A shawarma is a popular fast food throughout the Middle East. In a shawarma, meat such as lamb, chicken, turkey or beef (or a combination thereof) is slowly turned on a skewer and shaved off with a knife to order as part of a sandwich or platter. It’s a similar concept to the Turkish doner kebab or the Greek gyro. The spices differ from one culinary tradition to another, but most begin with a meat marinade that includes cardamom, cinnamon, allspice, lemon juice and yogurt.

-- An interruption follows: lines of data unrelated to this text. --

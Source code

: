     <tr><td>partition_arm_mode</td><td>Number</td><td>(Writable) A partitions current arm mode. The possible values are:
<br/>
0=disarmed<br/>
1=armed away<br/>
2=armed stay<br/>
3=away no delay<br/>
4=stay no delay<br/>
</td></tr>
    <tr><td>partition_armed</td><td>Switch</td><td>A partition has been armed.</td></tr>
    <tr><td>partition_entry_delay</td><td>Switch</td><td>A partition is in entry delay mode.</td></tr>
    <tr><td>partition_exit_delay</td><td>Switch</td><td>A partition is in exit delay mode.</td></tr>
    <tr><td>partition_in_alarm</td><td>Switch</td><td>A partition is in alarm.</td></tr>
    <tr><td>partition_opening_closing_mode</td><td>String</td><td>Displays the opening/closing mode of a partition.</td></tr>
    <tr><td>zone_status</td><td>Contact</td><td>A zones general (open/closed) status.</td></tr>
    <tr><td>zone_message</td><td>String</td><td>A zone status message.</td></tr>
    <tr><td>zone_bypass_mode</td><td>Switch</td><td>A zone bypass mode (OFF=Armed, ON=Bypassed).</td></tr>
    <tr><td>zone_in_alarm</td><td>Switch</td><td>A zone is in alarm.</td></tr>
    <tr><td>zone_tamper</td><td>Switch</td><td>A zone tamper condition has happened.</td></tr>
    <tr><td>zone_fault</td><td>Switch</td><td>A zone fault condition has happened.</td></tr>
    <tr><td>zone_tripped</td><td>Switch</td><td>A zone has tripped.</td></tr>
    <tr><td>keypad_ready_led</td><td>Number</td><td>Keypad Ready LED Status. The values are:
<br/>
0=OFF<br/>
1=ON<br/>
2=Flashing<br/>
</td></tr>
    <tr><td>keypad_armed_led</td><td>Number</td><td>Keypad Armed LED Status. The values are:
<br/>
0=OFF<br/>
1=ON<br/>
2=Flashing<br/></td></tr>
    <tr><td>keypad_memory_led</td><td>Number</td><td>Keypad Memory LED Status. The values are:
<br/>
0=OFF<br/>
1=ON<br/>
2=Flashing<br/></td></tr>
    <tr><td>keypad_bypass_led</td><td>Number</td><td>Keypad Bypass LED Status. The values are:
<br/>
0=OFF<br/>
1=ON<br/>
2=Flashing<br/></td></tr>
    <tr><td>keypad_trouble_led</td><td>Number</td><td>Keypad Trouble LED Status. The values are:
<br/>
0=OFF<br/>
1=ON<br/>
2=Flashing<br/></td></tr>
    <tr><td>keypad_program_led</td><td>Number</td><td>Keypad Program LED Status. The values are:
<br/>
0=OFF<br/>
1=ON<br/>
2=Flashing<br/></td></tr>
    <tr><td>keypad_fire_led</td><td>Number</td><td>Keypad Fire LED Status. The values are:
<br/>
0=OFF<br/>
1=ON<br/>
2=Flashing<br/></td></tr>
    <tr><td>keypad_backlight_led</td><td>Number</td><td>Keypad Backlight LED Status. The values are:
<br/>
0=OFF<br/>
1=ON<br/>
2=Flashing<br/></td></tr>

As part of my impromptu Jewish Christmas adventure in Midwood, I visited Olympic Pita, a dine-in and take-out Glatt Kosher Israeli-style restaurant. Their specialties center around the thick upright rotating meat tower made of chicken and turkey. I had the shawarma (also known as the Arabian taco) on a laffa ($9.99) which includes a huge portion of thinly-sliced, juicy, glistening meat on laffa bread, a fluffy flatbread that has more substance and diameter than the pita option. The shawarma is filled with your choice of hummus and any of dozens of fresh vegetable salads. I ordered my shawarma with hummus, sour pickles, spicy red onions and a chopped cucumber salad. On the side I had a celery and carrot salad, some pickled beets and two different cabbage sides. I dipped the shawarma in amba, which Calvin Trillin revealed as an Iraqi-Jewish pickled mango sauce.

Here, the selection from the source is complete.